# Extracted information
━━━━━━━━━━━━━━━━

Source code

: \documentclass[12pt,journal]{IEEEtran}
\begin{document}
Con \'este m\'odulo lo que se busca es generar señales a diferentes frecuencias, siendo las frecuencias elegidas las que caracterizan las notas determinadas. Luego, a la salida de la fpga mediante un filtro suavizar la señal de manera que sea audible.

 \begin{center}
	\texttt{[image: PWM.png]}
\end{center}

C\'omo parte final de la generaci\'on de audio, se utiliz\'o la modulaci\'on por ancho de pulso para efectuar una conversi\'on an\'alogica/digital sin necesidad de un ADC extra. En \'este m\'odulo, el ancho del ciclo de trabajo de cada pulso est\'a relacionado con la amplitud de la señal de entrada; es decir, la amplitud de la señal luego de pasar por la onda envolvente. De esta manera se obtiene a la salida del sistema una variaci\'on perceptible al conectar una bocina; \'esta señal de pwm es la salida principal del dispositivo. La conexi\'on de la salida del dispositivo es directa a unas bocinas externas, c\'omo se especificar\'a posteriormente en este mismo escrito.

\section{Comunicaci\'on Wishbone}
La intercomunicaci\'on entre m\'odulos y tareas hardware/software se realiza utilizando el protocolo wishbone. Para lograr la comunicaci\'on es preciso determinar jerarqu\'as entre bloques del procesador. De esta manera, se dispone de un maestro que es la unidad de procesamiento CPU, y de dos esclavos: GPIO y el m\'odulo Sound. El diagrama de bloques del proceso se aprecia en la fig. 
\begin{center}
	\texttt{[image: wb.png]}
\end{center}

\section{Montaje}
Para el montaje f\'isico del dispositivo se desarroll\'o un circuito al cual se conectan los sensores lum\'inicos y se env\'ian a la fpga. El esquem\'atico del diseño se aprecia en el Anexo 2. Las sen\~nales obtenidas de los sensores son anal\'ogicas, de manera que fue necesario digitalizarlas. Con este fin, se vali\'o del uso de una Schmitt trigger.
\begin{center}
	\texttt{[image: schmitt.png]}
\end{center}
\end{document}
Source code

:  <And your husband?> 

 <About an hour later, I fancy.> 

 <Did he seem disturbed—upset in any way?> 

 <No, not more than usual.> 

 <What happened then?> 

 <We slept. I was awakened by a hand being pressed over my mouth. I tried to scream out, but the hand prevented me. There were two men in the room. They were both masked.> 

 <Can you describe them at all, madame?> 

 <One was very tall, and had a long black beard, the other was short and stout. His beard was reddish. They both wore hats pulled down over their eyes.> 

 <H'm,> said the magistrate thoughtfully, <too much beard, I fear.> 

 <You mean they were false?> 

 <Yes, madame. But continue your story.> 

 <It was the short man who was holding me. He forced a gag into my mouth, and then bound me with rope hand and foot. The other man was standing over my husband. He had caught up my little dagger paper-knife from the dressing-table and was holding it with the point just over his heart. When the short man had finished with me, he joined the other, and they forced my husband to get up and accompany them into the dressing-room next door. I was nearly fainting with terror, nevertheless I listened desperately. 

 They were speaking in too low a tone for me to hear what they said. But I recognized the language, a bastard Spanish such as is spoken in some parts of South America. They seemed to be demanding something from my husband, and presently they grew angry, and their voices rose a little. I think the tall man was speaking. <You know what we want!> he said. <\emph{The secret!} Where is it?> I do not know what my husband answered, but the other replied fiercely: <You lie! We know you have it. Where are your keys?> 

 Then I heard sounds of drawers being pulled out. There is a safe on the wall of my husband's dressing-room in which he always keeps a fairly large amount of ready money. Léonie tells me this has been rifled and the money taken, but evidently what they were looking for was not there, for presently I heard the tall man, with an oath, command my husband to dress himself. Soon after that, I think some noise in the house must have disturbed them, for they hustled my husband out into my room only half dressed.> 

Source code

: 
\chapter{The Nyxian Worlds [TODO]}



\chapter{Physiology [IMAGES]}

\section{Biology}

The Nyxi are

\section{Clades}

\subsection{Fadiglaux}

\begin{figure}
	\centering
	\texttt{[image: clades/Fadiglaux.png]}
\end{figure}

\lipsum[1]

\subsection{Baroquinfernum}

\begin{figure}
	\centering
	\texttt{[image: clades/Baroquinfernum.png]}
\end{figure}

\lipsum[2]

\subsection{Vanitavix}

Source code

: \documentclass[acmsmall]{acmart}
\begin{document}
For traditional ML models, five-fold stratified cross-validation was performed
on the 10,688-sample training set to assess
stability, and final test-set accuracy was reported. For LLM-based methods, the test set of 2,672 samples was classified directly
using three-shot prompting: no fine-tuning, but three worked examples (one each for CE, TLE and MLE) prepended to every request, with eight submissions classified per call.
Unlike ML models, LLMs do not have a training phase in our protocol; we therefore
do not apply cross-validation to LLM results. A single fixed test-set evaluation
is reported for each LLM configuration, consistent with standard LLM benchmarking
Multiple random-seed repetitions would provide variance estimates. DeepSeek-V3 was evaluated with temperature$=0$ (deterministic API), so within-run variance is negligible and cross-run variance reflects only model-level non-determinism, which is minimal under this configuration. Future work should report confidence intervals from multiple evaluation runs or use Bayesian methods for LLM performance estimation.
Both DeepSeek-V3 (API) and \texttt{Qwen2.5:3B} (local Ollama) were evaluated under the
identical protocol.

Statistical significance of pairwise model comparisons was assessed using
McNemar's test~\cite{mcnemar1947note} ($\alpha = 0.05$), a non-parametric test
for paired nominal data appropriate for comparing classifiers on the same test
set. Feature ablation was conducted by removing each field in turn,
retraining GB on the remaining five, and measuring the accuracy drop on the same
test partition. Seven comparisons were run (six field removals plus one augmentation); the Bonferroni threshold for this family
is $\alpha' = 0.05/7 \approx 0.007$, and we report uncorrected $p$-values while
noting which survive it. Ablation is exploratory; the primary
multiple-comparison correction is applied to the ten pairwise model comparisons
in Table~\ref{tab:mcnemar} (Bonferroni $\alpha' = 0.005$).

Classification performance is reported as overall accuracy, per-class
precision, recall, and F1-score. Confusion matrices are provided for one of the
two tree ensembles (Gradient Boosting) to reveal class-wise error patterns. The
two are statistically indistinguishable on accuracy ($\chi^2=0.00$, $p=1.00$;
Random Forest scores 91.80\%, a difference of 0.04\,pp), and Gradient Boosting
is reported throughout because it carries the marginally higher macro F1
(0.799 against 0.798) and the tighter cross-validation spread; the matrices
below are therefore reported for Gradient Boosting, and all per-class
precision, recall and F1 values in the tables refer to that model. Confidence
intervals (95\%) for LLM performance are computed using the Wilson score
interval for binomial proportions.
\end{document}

━━━━━━━━━━━━━━━━

# Exercise brief
Copy each line of the records above that carries the word "which".

# Result
 Then I heard sounds of drawers being pulled out. There is a safe on the wall of my husband's dressing-room in which he always keeps a fairly large amount of ready money. Léonie tells me this has been rifled and the money taken, but evidently what they were looking for was not there, for presently I heard the tall man, with an oath, command my husband to dress himself. Soon after that, I think some noise in the house must have disturbed them, for they hustled my husband out into my room only half dressed.> 
Multiple random-seed repetitions would provide variance estimates. DeepSeek-V3 was evaluated with temperature$=0$ (deterministic API), so within-run variance is negligible and cross-run variance reflects only model-level non-determinism, which is minimal under this configuration. Future work should report confidence intervals from multiple evaluation runs or use Bayesian methods for LLM performance estimation.
noting which survive it. Ablation is exploratory; the primary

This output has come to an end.